Hey The Hollows! How's 2021 been for you? ROB: In a word, roughsauce. ERIK: Dynamic, to say the least. ROB: But getting to release Lonesome Ghost was definitely a bright spot!

You've finished the year on a high with the release of your brilliant new EP, Lonesome Ghost. How has it been received? ERIK: Thank you— thus far we've had a lot of great feedback from fans old and new. ROB: Yeah, we’ve received wonderfully kind responses across the board. ERIK: People who have known us a long time have been very complimentary about the progress that we've made in our collaborative relationship with one another, and this record feels like we're as tightly knit as an ensemble as ever. ROB: From those who know our work already, the consensus is that Lonesome Ghost is our “most Hollows” record to date.

How was the writing and recording process? ROB: It varied a lot, depending on the song. Every Hollows tune has its own unique gestation period, not only for the principal songwriter, but for the group’s process of collaborating on the end result. But more so than on any previous Hollows record, these songs were all pretty “new” at the time of recording. ERIK: It was very intimate, and we took a lot of time workshopping these songs before looping in the rhythm section, so there is a lot of delicate craftsmanship that ended up materializing. DAVE: Right— we were just sort of casually bouncing new material around, even without any particular goal like a recording project in mind. We had recently come off 30 or 40 dates on the road after a big album cycle, so at the time it was more about taking a minute to breathe. As a result there’s a very comfortable and organic quality to this collection, I think. ERIK: As far as recording is concerned, working with James Frazee is always completely painless. We were only in the studio for a couple of days to knock these songs out, with some small overdubs later on here and there. ROB: James has a dynamite set of ears, not just in the studio, but also in pre-production. He’s very hands-on about song structure and makes brilliant suggestions that we’d likely never have imagined on our own. He’s also not precious about anything, which creates a nice open environment for creating.
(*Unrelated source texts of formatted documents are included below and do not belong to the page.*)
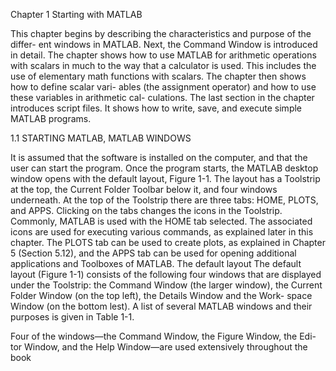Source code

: Chapter 1
Starting with
MATLAB

This chapter begins by describing the characteristics and purpose of the differ-
ent windows in MATLAB. Next, the Command Window is introduced in detail.
The chapter shows how to use MATLAB for arithmetic operations with scalars
in much to the way that a calculator is used. This includes the use of elementary
math functions with scalars. The chapter then shows how to define scalar vari-
ables (the assignment operator) and how to use these variables in arithmetic cal-
culations. The last section in the chapter introduces script files. It shows how to
write, save, and execute simple MATLAB programs.

1.1  STARTING MATLAB, MATLAB WINDOWS

It is assumed that the software is installed on the computer, and that the user
can start the program. Once the program starts, the MATLAB desktop window
opens with the default layout, Figure 1-1. The layout has a Toolstrip at the top,
the Current Folder Toolbar below it, and four windows underneath. At the top
of the Toolstrip there are three tabs: HOME, PLOTS, and APPS. Clicking on
the tabs changes the icons in the Toolstrip. Commonly, MATLAB is used with
the  HOME  tab  selected.  The  associated  icons  are  used  for  executing  various
commands,  as  explained  later  in  this  chapter.  The  PLOTS  tab  can  be  used  to
create plots, as explained in Chapter 5 (Section 5.12), and the APPS tab can be
used for opening additional applications and Toolboxes of MATLAB.
The default layout
The default layout (Figure 1-1) consists of the following four windows that are
displayed under the Toolstrip: the Command Window (the larger window), the
Current  Folder  Window  (on  the top  left), the  Details  Window  and the  Work-
space  Window  (on  the  bottom  lest).  A  list of  several  MATLAB  windows  and
their purposes is given in Table 1-1.

Four of the windows—the Command Window, the Figure Window, the Edi-
tor Window, and the Help Window—are used extensively throughout the book

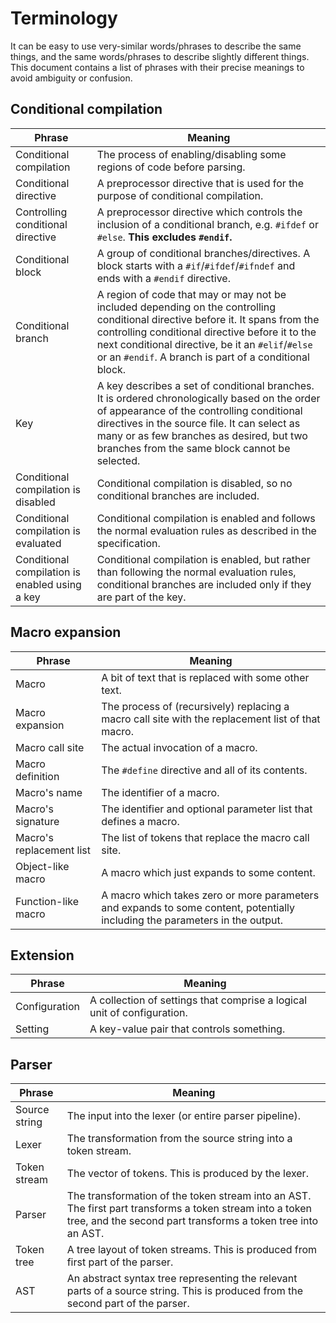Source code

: # Terminology
It can be easy to use very-similar words/phrases to describe the same things, and the same words/phrases to describe slightly different things. This document contains a list of phrases with their precise meanings to avoid ambiguity or confusion.

## Conditional compilation
|Phrase|Meaning|
|-|-|
|Conditional compilation|The process of enabling/disabling some regions of code before parsing.|
|Conditional directive|A preprocessor directive that is used for the purpose of conditional compilation.|
|Controlling conditional directive|A preprocessor directive which controls the inclusion of a conditional branch, e.g. `#ifdef` or `#else`. **This excludes `#endif`.**|
|Conditional block|A group of conditional branches/directives. A block starts with a `#if`/`#ifdef`/`#ifndef` and ends with a `#endif` directive.|
|Conditional branch|A region of code that may or may not be included depending on the controlling conditional directive before it. It spans from the controlling conditional directive before it to the next conditional directive, be it an `#elif`/`#else` or an `#endif`. A branch is part of a conditional block.|
|Key|A key describes a set of conditional branches. It is ordered chronologically based on the order of appearance of the controlling conditional directives in the source file. It can select as many or as few branches as desired, but two branches from the same block cannot be selected.|
|Conditional compilation is disabled|Conditional compilation is disabled, so no conditional branches are included.|
|Conditional compilation is evaluated|Conditional compilation is enabled and follows the normal evaluation rules as described in the specification.|
|Conditional compilation is enabled using a key|Conditional compilation is enabled, but rather than following the normal evaluation rules, conditional branches are included only if they are part of the key.|

## Macro expansion
|Phrase|Meaning|
|-|-|
|Macro|A bit of text that is replaced with some other text.|
|Macro expansion|The process of (recursively) replacing a macro call site with the replacement list of that macro.|
|Macro call site|The actual invocation of a macro.|
|Macro definition|The `#define` directive and all of its contents.|
|Macro's name|The identifier of a macro.|
|Macro's signature|The identifier and optional parameter list that defines a macro.|
|Macro's replacement list|The list of tokens that replace the macro call site.|
|Object-like macro|A macro which just expands to some content.|
|Function-like macro|A macro which takes zero or more parameters and expands to some content, potentially including the parameters in the output.|

## Extension
|Phrase|Meaning|
|-|-|
|Configuration|A collection of settings that comprise a logical unit of configuration.|
|Setting|A key-value pair that controls something.|

## Parser
|Phrase|Meaning|
|-|-|
|Source string|The input into the lexer (or entire parser pipeline).|
|Lexer|The transformation from the source string into a token stream.|
|Token stream|The vector of tokens. This is produced by the lexer.|
|Parser|The transformation of the token stream into an AST. The first part transforms a token stream into a token tree, and the second part transforms a token tree into an AST.|
|Token tree|A tree layout of token streams. This is produced from first part of the parser.|
|AST|An abstract syntax tree representing the relevant parts of a source string. This is produced from the second part of the parser.|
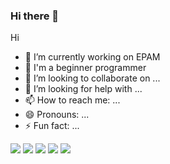 ### Hi there 👋

Hi

- 🔭 I’m currently working on EPAM
- 🌱 I'm a beginner programmer
- 👯 I’m looking to collaborate on ...
- 🤔 I’m looking for help with ...
- 📫 How to reach me: ...
- 😄 Pronouns: ...
- ⚡ Fun fact: ...


![](https://github-profile-summary-cards.vercel.app/api/cards/profile-details?username=Webzarium&theme=solarized_dark)
![](https://github-profile-summary-cards.vercel.app/api/cards/most-commit-language?username=Webzarium&theme=solarized_dark)
![](https://github-profile-summary-cards.vercel.app/api/cards/repos-per-language?username=Webzarium&theme=solarized_dark)
![](https://github-profile-summary-cards.vercel.app/api/cards/stats?username=Webzarium&theme=solarized_dark)
![](https://github-profile-summary-cards.vercel.app/api/cards/productive-time?username=Webzarium&theme=solarized_dark)

<!--
**Webzarium/Webzarium** is a ✨ _special_ ✨ repository because its `README.md` (this file) appears on your GitHub profile.

Here are some ideas to get you started:

- 🔭 I’m currently working on ...
- 🌱 I’m currently learning ...
- 👯 I’m looking to collaborate on ...
- 🤔 I’m looking for help with ...
- 💬 Ask me about ...
- 📫 How to reach me: ...
- 😄 Pronouns: ...
- ⚡ Fun fact: ...
-->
'Duncan Bay' is a particular highlight, what is the meaning behind this one? DAN: Duncan Bay is an actual place at the top of the Lower Peninsula of Michigan. It's a place where the sandy Lake Huron shores are dotted with tall pine trees. My mother and father would take me there almost every day in the summer. It's always been magical and it always will be. The song is memory; a lullaby written for my parents. It's about childhood dreams that live on when you're an adult— and what I find so striking is the arrangement of the song and the role of everyone's parts. You can hear the water hitting the shore, the pines swaying, the sun setting, the reeds whispering, the bird song. It's all there. Duncan Bay in musical form.

You delve through the dark roots of Americana and country on this body of work, any particular influences as a group for your sound? ROB: Each member of The Hollows has their own set of influences that they bring to the table. ERIK: It's really the deep and quirky individual tastes we have that end up making their way into the work. What makes us strong as an ensemble is the fact that we all have different aesthetics and turn-ons musically, and that diversity ends up being celebrated when we get into a room together. We've always been interested in trying to find our own voice as a group, without worrying too much about following anyone else's particular blueprint for what sounds good.

Is there anything else you'd like to add?

ERIK: Happy Holidays, wear a mask and stay safe!